Document images with source code –
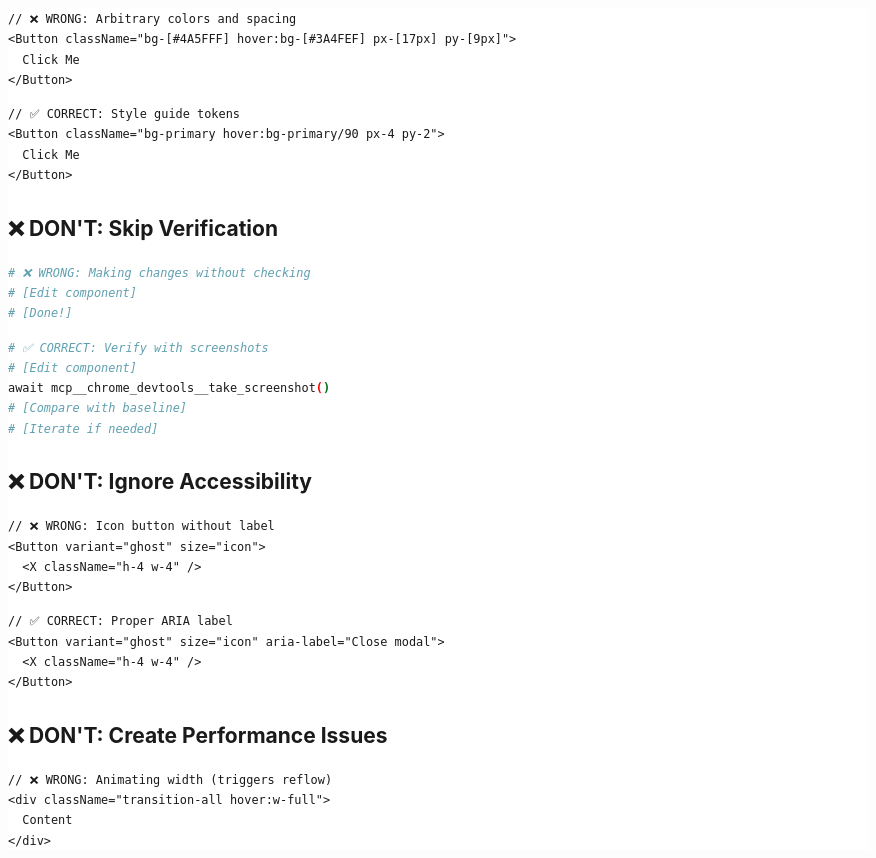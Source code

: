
 ```tsx
// ❌ WRONG: Arbitrary colors and spacing
<Button className="bg-[#4A5FFF] hover:bg-[#3A4FEF] px-[17px] py-[9px]">
  Click Me
</Button>
```

```tsx
// ✅ CORRECT: Style guide tokens
<Button className="bg-primary hover:bg-primary/90 px-4 py-2">
  Click Me
</Button>
```

## ❌ DON'T: Skip Verification

```bash
# ❌ WRONG: Making changes without checking
# [Edit component]
# [Done!]
```

```bash
# ✅ CORRECT: Verify with screenshots
# [Edit component]
await mcp__chrome_devtools__take_screenshot()
# [Compare with baseline]
# [Iterate if needed]
```

## ❌ DON'T: Ignore Accessibility

```tsx
// ❌ WRONG: Icon button without label
<Button variant="ghost" size="icon">
  <X className="h-4 w-4" />
</Button>
```

```tsx
// ✅ CORRECT: Proper ARIA label
<Button variant="ghost" size="icon" aria-label="Close modal">
  <X className="h-4 w-4" />
</Button>
```

## ❌ DON'T: Create Performance Issues

```tsx
// ❌ WRONG: Animating width (triggers reflow)
<div className="transition-all hover:w-full">
  Content
</div>
```

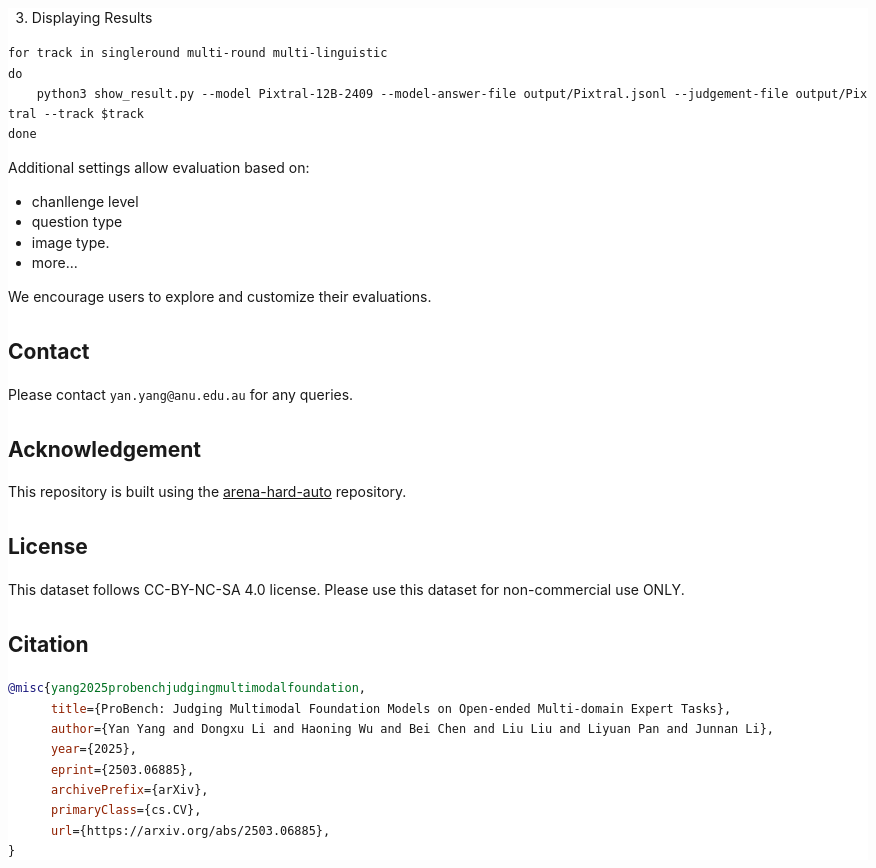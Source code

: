 3.  Displaying Results
```shell
for track in singleround multi-round multi-linguistic
do
    python3 show_result.py --model Pixtral-12B-2409 --model-answer-file output/Pixtral.jsonl --judgement-file output/Pixtral --track $track
done

```
Additional settings allow evaluation based on: 
- chanllenge level
- question type
- image type. 
- more...

We encourage users to explore and customize their evaluations.


## Contact

Please contact `yan.yang@anu.edu.au` for any queries.

## Acknowledgement

This repository is built using the [arena-hard-auto](https://github.com/lmarena/arena-hard-auto/tree/main) repository.


## License

This dataset follows CC-BY-NC-SA 4.0 license. Please use this dataset for non-commercial use ONLY.

## Citation

```bibtex
@misc{yang2025probenchjudgingmultimodalfoundation,
      title={ProBench: Judging Multimodal Foundation Models on Open-ended Multi-domain Expert Tasks}, 
      author={Yan Yang and Dongxu Li and Haoning Wu and Bei Chen and Liu Liu and Liyuan Pan and Junnan Li},
      year={2025},
      eprint={2503.06885},
      archivePrefix={arXiv},
      primaryClass={cs.CV},
      url={https://arxiv.org/abs/2503.06885}, 
}
```

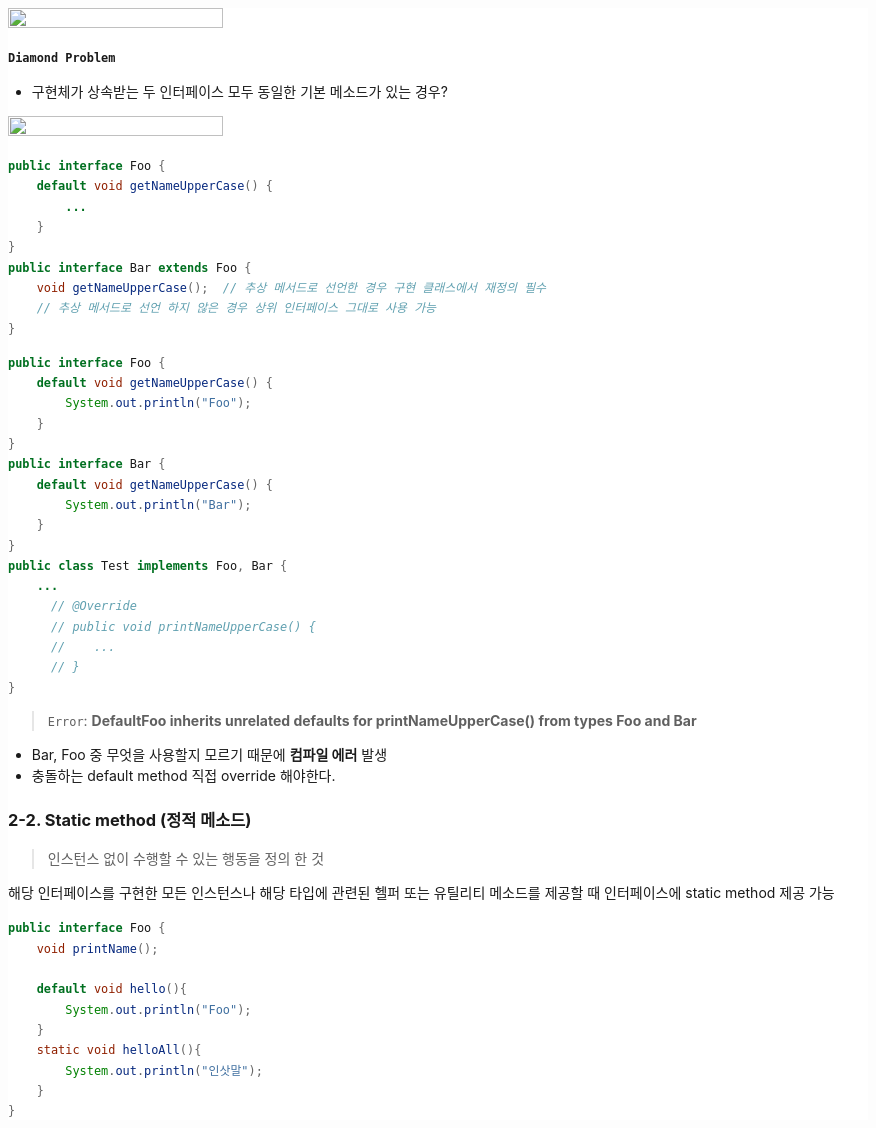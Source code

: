 
<img src = "https://user-images.githubusercontent.com/42997924/140614805-36fe0bb1-6e62-4fa3-853e-6e35d2b75140.png" width="50%" height="50%">


**`Diamond Problem`**
 
- 구현체가 상속받는 두 인터페이스 모두 동일한 기본 메소드가 있는 경우?

<img src = "https://user-images.githubusercontent.com/42997924/140612960-3e5fe0c3-2904-4278-87a9-9d5b165d2d7c.png" width="50%" height="50%">


```java
public interface Foo {
    default void getNameUpperCase() {
        ...
    }
}
public interface Bar extends Foo {
    void getNameUpperCase();  // 추상 메서드로 선언한 경우 구현 클래스에서 재정의 필수  
    // 추상 메서드로 선언 하지 않은 경우 상위 인터페이스 그대로 사용 가능
}
```

```java
public interface Foo {
    default void getNameUpperCase() {
        System.out.println("Foo");  
    }
}
public interface Bar {
    default void getNameUpperCase() {
        System.out.println("Bar");  
    }
}
public class Test implements Foo, Bar {
    ...
      // @Override  
      // public void printNameUpperCase() {  
      //    ...  
      // }
}
```

> `Error`: **DefaultFoo inherits unrelated defaults for printNameUpperCase() from types Foo and Bar**

- Bar, Foo 중 무엇을 사용할지 모르기 때문에 **컴파일 에러** 발생
- 충돌하는 default method 직접 override 해야한다.

### 2-2. Static method (정적 메소드)

> 인스턴스 없이 수행할 수 있는 행동을 정의 한 것

해당 인터페이스를 구현한 모든 인스턴스나 해당 타입에 관련된 헬퍼 또는 유틸리티 메소드를 제공할 때 인터페이스에 static method 제공 가능

```java
public interface Foo {
    void printName();

    default void hello(){
        System.out.println("Foo");
    }
    static void helloAll(){
        System.out.println("인삿말");
    }
}
```
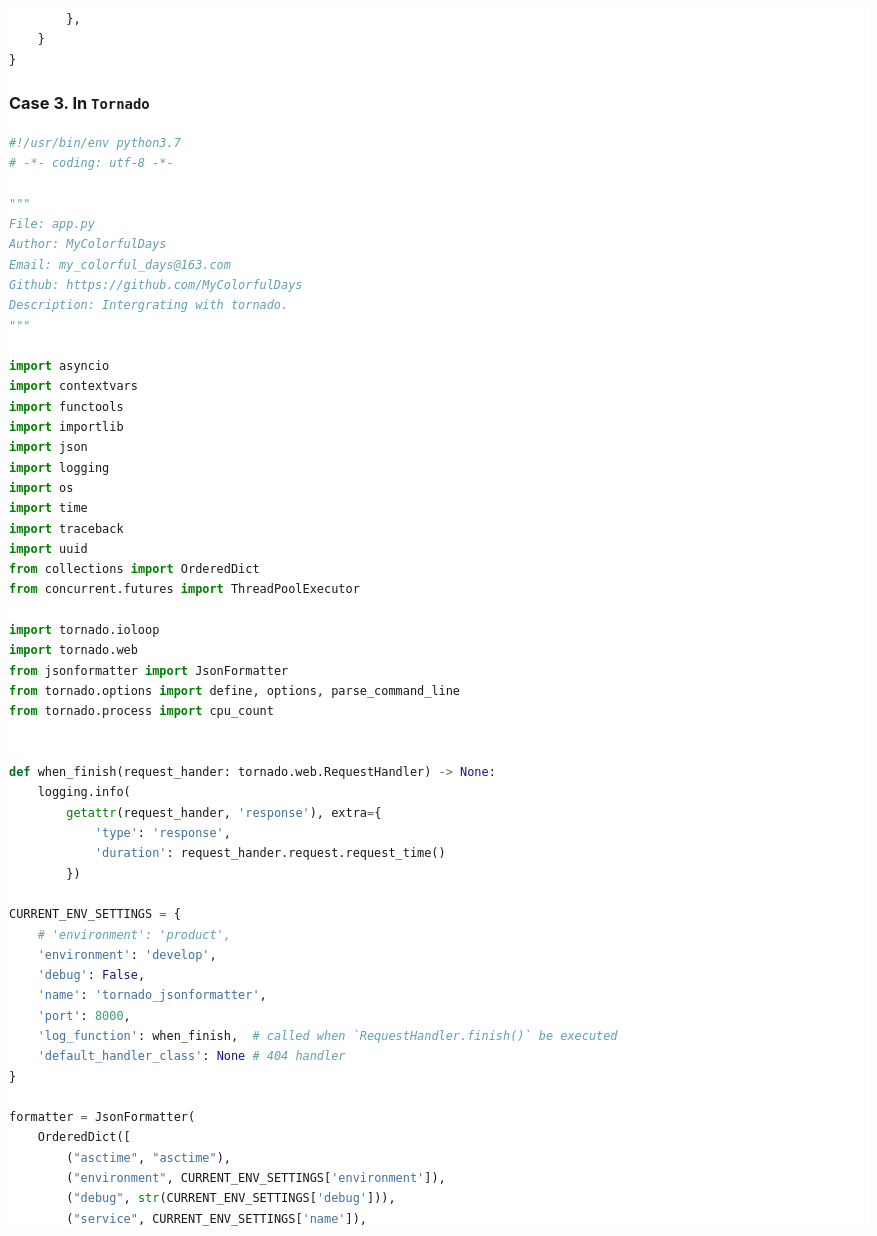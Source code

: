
 ```python
        },
    }
}
```



### Case 3. In `Tornado` 

```python
#!/usr/bin/env python3.7
# -*- coding: utf-8 -*-

"""
File: app.py
Author: MyColorfulDays
Email: my_colorful_days@163.com
Github: https://github.com/MyColorfulDays
Description: Intergrating with tornado.
"""

import asyncio
import contextvars
import functools
import importlib
import json
import logging
import os
import time
import traceback
import uuid
from collections import OrderedDict
from concurrent.futures import ThreadPoolExecutor

import tornado.ioloop
import tornado.web
from jsonformatter import JsonFormatter
from tornado.options import define, options, parse_command_line
from tornado.process import cpu_count


def when_finish(request_hander: tornado.web.RequestHandler) -> None:
    logging.info(
        getattr(request_hander, 'response'), extra={
            'type': 'response',
            'duration': request_hander.request.request_time()
        })

CURRENT_ENV_SETTINGS = {
    # 'environment': 'product',
    'environment': 'develop',
    'debug': False,
    'name': 'tornado_jsonformatter',
    'port': 8000,
    'log_function': when_finish,  # called when `RequestHandler.finish()` be executed
    'default_handler_class': None # 404 handler
}

formatter = JsonFormatter(
    OrderedDict([
        ("asctime", "asctime"),
        ("environment", CURRENT_ENV_SETTINGS['environment']),
        ("debug", str(CURRENT_ENV_SETTINGS['debug'])),
        ("service", CURRENT_ENV_SETTINGS['name']),
```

What you will do – An exact copy of each entry is required, minus the pictures.

Solution to this exercise –
Source code

:
 ```tsx
// ❌ WRONG: Arbitrary colors and spacing
<Button className="bg-[#4A5FFF] hover:bg-[#3A4FEF] px-[17px] py-[9px]">
  Click Me
</Button>
```

```tsx
// ✅ CORRECT: Style guide tokens
<Button className="bg-primary hover:bg-primary/90 px-4 py-2">
  Click Me
</Button>
```

## ❌ DON'T: Skip Verification

```bash
# ❌ WRONG: Making changes without checking
# [Edit component]
# [Done!]
```

```bash
# ✅ CORRECT: Verify with screenshots
# [Edit component]
await mcp__chrome_devtools__take_screenshot()
# [Compare with baseline]
# [Iterate if needed]
```

## ❌ DON'T: Ignore Accessibility

```tsx
// ❌ WRONG: Icon button without label
<Button variant="ghost" size="icon">
  <X className="h-4 w-4" />
</Button>
```

```tsx
// ✅ CORRECT: Proper ARIA label
<Button variant="ghost" size="icon" aria-label="Close modal">
  <X className="h-4 w-4" />
</Button>
```

## ❌ DON'T: Create Performance Issues

```tsx
// ❌ WRONG: Animating width (triggers reflow)
<div className="transition-all hover:w-full">
  Content
</div>
```

Source code

: 3.  Displaying Results
```shell
for track in singleround multi-round multi-linguistic
do
    python3 show_result.py --model Pixtral-12B-2409 --model-answer-file output/Pixtral.jsonl --judgement-file output/Pixtral --track $track
done

```
Additional settings allow evaluation based on: 
- chanllenge level
- question type
- image type. 
- more...

We encourage users to explore and customize their evaluations.


## Contact

Please contact `yan.yang@anu.edu.au` for any queries.

## Acknowledgement

This repository is built using the [arena-hard-auto](https://github.com/lmarena/arena-hard-auto/tree/main) repository.


## License

This dataset follows CC-BY-NC-SA 4.0 license. Please use this dataset for non-commercial use ONLY.

## Citation

```bibtex
@misc{yang2025probenchjudgingmultimodalfoundation,
      title={ProBench: Judging Multimodal Foundation Models on Open-ended Multi-domain Expert Tasks}, 
      author={Yan Yang and Dongxu Li and Haoning Wu and Bei Chen and Liu Liu and Liyuan Pan and Junnan Li},
      year={2025},
      eprint={2503.06885},
      archivePrefix={arXiv},
      primaryClass={cs.CV},
      url={https://arxiv.org/abs/2503.06885}, 
}
```

Source code

: 
<img src = "https://user-images.githubusercontent.com/42997924/140614805-36fe0bb1-6e62-4fa3-853e-6e35d2b75140.png" width="50%" height="50%">


**`Diamond Problem`**
 
- 구현체가 상속받는 두 인터페이스 모두 동일한 기본 메소드가 있는 경우?

<img src = "https://user-images.githubusercontent.com/42997924/140612960-3e5fe0c3-2904-4278-87a9-9d5b165d2d7c.png" width="50%" height="50%">


```java
public interface Foo {
    default void getNameUpperCase() {
        ...
    }
}
public interface Bar extends Foo {
    void getNameUpperCase();  // 추상 메서드로 선언한 경우 구현 클래스에서 재정의 필수  
    // 추상 메서드로 선언 하지 않은 경우 상위 인터페이스 그대로 사용 가능
}
```

```java
public interface Foo {
    default void getNameUpperCase() {
        System.out.println("Foo");  
    }
}
public interface Bar {
    default void getNameUpperCase() {
        System.out.println("Bar");  
    }
}
public class Test implements Foo, Bar {
    ...
      // @Override  
      // public void printNameUpperCase() {  
      //    ...  
      // }
}
```

> `Error`: **DefaultFoo inherits unrelated defaults for printNameUpperCase() from types Foo and Bar**

- Bar, Foo 중 무엇을 사용할지 모르기 때문에 **컴파일 에러** 발생
- 충돌하는 default method 직접 override 해야한다.

### 2-2. Static method (정적 메소드)

> 인스턴스 없이 수행할 수 있는 행동을 정의 한 것

해당 인터페이스를 구현한 모든 인스턴스나 해당 타입에 관련된 헬퍼 또는 유틸리티 메소드를 제공할 때 인터페이스에 static method 제공 가능

```java
public interface Foo {
    void printName();

    default void hello(){
        System.out.println("Foo");
    }
    static void helloAll(){
        System.out.println("인삿말");
    }
}
```
Source code

:
 ```python
        },
    }
}
```



### Case 3. In `Tornado` 

```python
#!/usr/bin/env python3.7
# -*- coding: utf-8 -*-

"""
File: app.py
Author: MyColorfulDays
Email: my_colorful_days@163.com
Github: https://github.com/MyColorfulDays
Description: Intergrating with tornado.
"""

import asyncio
import contextvars
import functools
import importlib
import json
import logging
import os
import time
import traceback
import uuid
from collections import OrderedDict
from concurrent.futures import ThreadPoolExecutor

import tornado.ioloop
import tornado.web
from jsonformatter import JsonFormatter
from tornado.options import define, options, parse_command_line
from tornado.process import cpu_count


def when_finish(request_hander: tornado.web.RequestHandler) -> None:
    logging.info(
        getattr(request_hander, 'response'), extra={
            'type': 'response',
            'duration': request_hander.request.request_time()
        })

CURRENT_ENV_SETTINGS = {
    # 'environment': 'product',
    'environment': 'develop',
    'debug': False,
    'name': 'tornado_jsonformatter',
    'port': 8000,
    'log_function': when_finish,  # called when `RequestHandler.finish()` be executed
    'default_handler_class': None # 404 handler
}

formatter = JsonFormatter(
    OrderedDict([
        ("asctime", "asctime"),
        ("environment", CURRENT_ENV_SETTINGS['environment']),
        ("debug", str(CURRENT_ENV_SETTINGS['debug'])),
        ("service", CURRENT_ENV_SETTINGS['name']),
```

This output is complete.